### [Data excerpts]
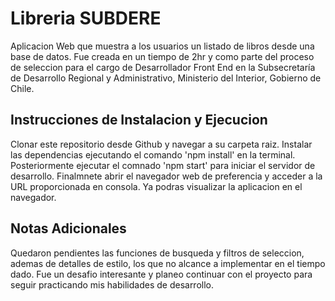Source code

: # Libreria SUBDERE

Aplicacion Web que muestra a los usuarios un listado de libros desde una base de datos. Fue creada en un tiempo de 2hr y como parte del proceso de seleccion para el cargo de Desarrollador Front End en la Subsecretaría de Desarrollo Regional y Administrativo, Ministerio del Interior, Gobierno de Chile.

## Instrucciones de Instalacion y Ejecucion

Clonar este repositorio desde Github y navegar a su carpeta raiz. 
Instalar las dependencias ejecutando el comando 'npm install' en la terminal.
Posteriormente ejecutar el comnado 'npm start' para iniciar el servidor de desarrollo.
Finalmnete abrir el navegador web de preferencia y acceder a la URL proporcionada en consola.
Ya podras visualizar la aplicacion en el navegador.

## Notas Adicionales

Quedaron pendientes las funciones de busqueda y filtros de seleccion, ademas de detalles de estilo, 
los que no alcance a implementar en el tiempo dado. Fue un desafio interesante y planeo continuar con el 
proyecto para seguir practicando mis habilidades de desarrollo.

### [Assignment]
Output only an exact transcription of the lines above from the one with "Aplicacion Web que" up to and including the one with "Clonar este repositorio".

### [Answer section]
Aplicacion Web que muestra a los usuarios un listado de libros desde una base de datos. Fue creada en un tiempo de 2hr y como parte del proceso de seleccion para el cargo de Desarrollador Front End en la Subsecretaría de Desarrollo Regional y Administrativo, Ministerio del Interior, Gobierno de Chile.

## Instrucciones de Instalacion y Ejecucion

Clonar este repositorio desde Github y navegar a su carpeta raiz. 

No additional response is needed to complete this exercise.